* YOUR GOAL
In the data below, find every line with the string "process" and pull it out.

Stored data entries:
====
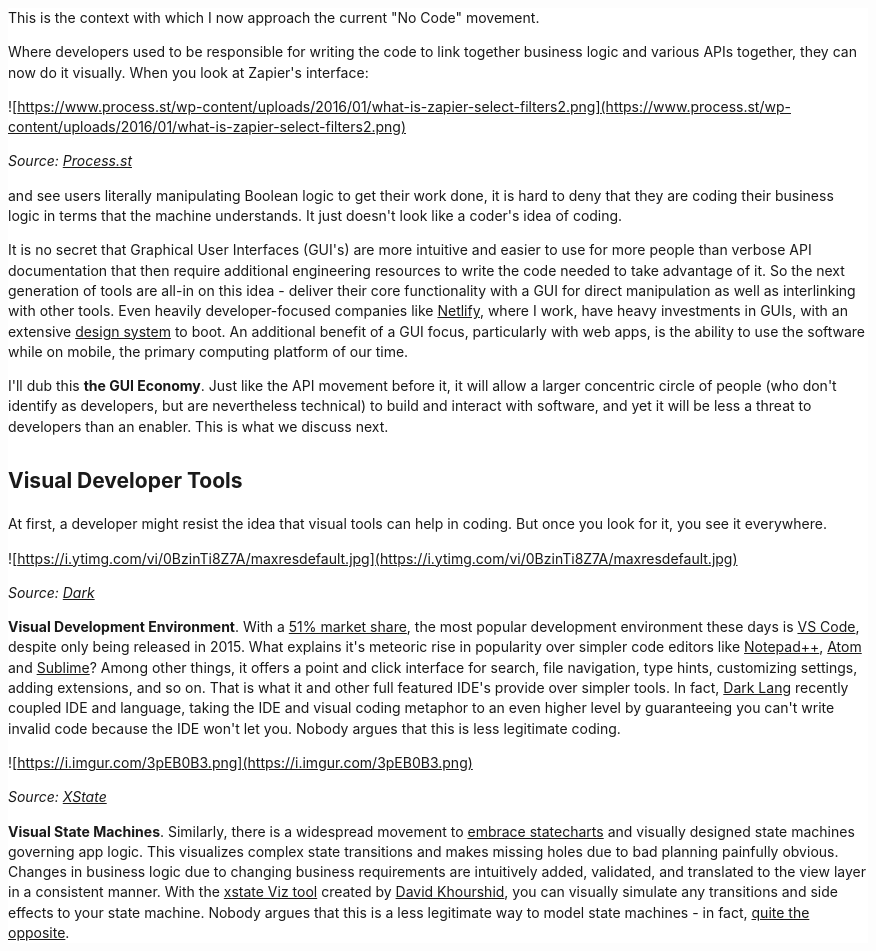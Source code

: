 This is the context with which I now approach the current "No Code" movement.

Where developers used to be responsible for writing the code to link together business logic and various APIs together, they can now do it visually. When you look at Zapier's interface:

![https://www.process.st/wp-content/uploads/2016/01/what-is-zapier-select-filters2.png](https://www.process.st/wp-content/uploads/2016/01/what-is-zapier-select-filters2.png)

_Source: [Process.st](https://www.process.st/what-is-zapier/)_

and see users literally manipulating Boolean logic to get their work done, it is hard to deny that they are coding their business logic in terms that the machine understands. It just doesn't look like a coder's idea of coding.

It is no secret that Graphical User Interfaces (GUI's) are more intuitive and easier to use for more people than verbose API documentation that then require additional engineering resources to write the code needed to take advantage of it. So the next generation of tools are all-in on this idea - deliver their core functionality with a GUI for direct manipulation as well as interlinking with other tools. Even heavily developer-focused companies like [Netlify](https://https//www.netlify.com/products?utm_source=blog&utm_medium=webflow-swyx&utm_campaign=devex), where I work, have heavy investments in GUIs, with an extensive [design system](https://storybook.netlify.com/) to boot. An additional benefit of a GUI focus, particularly with web apps, is the ability to use the software while on mobile, the primary computing platform of our time.

I'll dub this **the GUI Economy**. Just like the API movement before it, it will allow a larger concentric circle of people (who don't identify as developers, but are nevertheless technical) to build and interact with software, and yet it will be less a threat to developers than an enabler. This is what we discuss next.

## Visual Developer Tools

At first, a developer might resist the idea that visual tools can help in coding. But once you look for it, you see it everywhere.

![https://i.ytimg.com/vi/0BzinTi8Z7A/maxresdefault.jpg](https://i.ytimg.com/vi/0BzinTi8Z7A/maxresdefault.jpg)

_Source: [Dark](https://darklang.com/)_

**Visual Development Environment**. With a [51% market share](https://insights.stackoverflow.com/survey/2019#technology), the most popular development environment these days is [VS Code](https://code.visualstudio.com/), despite only being released in 2015. What explains it's meteoric rise in popularity over simpler code editors like [Notepad++](https://notepad-plus-plus.org/downloads/), [Atom](https://atom.io/) and [Sublime](https://www.sublimetext.com/)? Among other things, it offers a point and click interface for search, file navigation, type hints, customizing settings, adding extensions, and so on. That is what it and other full featured IDE's provide over simpler tools. In fact, [Dark Lang](https://darklang.com/) recently coupled IDE and language, taking the IDE and visual coding metaphor to an even higher level by guaranteeing you can't write invalid code because the IDE won't let you. Nobody argues that this is less legitimate coding.

![https://i.imgur.com/3pEB0B3.png](https://i.imgur.com/3pEB0B3.png)

_Source: [XState](https://xstate.js.org/docs/)_

**Visual State Machines**. Similarly, there is a widespread movement to [embrace statecharts](https://statecharts.github.io/) and visually designed state machines governing app logic. This visualizes complex state transitions and makes missing holes due to bad planning painfully obvious. Changes in business logic due to changing business requirements are intuitively added, validated, and translated to the view layer in a consistent manner. With the [xstate Viz tool](https://xstate.js.org/viz/) created by [David Khourshid](https://twitter.com/davidkpiano), you can visually simulate any transitions and side effects to your state machine. Nobody argues that this is a less legitimate way to model state machines - in fact, [quite the opposite](https://www.youtube.com/watch?v=VU1NKX6Qkxc).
====
* ANSWER TO THIS PROBLEM
![https://www.process.st/wp-content/uploads/2016/01/what-is-zapier-select-filters2.png](https://www.process.st/wp-content/uploads/2016/01/what-is-zapier-select-filters2.png)
_Source: [Process.st](https://www.process.st/what-is-zapier/)_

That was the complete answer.